▶ [Entries supplied]:
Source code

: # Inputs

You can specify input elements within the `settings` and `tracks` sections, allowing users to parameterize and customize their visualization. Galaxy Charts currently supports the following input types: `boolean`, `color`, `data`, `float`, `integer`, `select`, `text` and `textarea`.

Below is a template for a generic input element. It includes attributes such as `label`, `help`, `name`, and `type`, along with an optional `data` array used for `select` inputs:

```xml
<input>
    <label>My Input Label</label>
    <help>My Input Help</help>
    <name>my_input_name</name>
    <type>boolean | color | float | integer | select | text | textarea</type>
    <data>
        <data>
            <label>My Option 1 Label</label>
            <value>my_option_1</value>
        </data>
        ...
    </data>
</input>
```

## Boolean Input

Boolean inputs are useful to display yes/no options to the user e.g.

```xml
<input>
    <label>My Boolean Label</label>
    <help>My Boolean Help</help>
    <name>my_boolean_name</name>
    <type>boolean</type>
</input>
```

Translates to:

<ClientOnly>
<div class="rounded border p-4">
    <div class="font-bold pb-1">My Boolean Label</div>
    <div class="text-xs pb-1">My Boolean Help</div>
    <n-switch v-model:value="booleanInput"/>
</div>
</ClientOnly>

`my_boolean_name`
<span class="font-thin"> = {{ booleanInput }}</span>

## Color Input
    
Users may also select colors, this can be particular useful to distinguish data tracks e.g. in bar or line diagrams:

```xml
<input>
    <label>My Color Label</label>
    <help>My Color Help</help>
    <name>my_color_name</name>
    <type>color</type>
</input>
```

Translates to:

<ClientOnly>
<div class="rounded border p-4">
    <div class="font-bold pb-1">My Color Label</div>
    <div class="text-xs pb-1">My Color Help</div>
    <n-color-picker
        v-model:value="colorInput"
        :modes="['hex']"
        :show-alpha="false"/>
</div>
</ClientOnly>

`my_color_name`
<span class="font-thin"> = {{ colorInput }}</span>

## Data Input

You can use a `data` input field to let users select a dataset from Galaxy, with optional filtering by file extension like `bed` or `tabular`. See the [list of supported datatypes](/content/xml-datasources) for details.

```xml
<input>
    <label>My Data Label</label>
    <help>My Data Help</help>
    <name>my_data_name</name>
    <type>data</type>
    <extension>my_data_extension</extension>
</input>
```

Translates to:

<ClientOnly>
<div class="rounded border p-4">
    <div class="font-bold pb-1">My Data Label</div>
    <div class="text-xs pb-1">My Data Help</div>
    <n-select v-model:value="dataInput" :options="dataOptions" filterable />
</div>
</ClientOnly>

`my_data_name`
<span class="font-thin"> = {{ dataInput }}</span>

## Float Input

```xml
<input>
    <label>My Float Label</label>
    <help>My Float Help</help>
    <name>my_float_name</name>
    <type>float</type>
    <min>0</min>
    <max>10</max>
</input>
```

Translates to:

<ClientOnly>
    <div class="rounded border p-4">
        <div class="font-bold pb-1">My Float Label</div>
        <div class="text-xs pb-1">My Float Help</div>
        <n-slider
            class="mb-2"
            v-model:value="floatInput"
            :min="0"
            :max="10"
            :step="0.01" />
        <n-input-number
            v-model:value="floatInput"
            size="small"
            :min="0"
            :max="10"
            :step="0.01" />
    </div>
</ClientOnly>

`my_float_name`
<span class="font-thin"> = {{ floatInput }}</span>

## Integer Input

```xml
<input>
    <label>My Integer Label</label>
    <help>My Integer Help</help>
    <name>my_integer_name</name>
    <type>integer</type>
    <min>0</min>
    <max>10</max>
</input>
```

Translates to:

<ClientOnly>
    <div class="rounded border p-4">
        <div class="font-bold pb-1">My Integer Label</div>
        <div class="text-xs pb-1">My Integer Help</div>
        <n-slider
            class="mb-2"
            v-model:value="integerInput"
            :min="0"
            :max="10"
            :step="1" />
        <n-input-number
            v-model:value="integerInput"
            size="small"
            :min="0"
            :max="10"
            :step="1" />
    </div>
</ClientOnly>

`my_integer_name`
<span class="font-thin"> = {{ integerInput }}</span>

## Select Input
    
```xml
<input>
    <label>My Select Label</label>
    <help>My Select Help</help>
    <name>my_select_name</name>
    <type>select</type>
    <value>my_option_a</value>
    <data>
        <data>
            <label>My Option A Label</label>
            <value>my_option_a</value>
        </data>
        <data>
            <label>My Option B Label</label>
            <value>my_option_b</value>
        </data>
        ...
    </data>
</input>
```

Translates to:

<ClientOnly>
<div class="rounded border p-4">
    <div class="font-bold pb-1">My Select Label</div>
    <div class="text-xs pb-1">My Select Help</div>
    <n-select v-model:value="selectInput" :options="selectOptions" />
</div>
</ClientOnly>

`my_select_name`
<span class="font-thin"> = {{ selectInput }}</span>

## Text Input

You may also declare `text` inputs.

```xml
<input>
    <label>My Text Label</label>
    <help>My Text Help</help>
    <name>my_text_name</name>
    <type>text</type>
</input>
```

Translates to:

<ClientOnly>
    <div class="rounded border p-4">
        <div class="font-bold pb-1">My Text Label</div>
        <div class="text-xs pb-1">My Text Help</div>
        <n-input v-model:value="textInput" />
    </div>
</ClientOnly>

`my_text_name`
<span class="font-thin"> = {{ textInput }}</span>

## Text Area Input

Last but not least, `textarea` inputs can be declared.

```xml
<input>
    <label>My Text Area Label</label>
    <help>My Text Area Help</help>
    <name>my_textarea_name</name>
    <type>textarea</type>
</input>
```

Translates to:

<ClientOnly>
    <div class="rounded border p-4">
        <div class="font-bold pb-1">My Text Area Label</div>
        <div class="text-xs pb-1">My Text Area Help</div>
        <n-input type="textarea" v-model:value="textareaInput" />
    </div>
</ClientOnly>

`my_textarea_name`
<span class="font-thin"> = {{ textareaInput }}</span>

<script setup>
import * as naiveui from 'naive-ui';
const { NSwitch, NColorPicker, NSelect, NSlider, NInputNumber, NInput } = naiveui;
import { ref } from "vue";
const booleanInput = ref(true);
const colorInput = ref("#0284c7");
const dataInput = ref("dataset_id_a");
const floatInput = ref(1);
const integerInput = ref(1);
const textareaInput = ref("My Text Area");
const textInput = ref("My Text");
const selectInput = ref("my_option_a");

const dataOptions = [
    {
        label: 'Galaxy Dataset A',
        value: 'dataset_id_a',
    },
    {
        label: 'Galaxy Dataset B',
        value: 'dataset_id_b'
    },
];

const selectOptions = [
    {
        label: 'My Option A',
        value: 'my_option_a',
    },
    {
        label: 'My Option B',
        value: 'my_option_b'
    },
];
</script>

▶ [What needs to be done]: Show every line of the listing that includes the word "naiveui".

▶ [Result]:
import * as naiveui from 'naive-ui';
const { NSwitch, NColorPicker, NSelect, NSlider, NInputNumber, NInput } = naiveui;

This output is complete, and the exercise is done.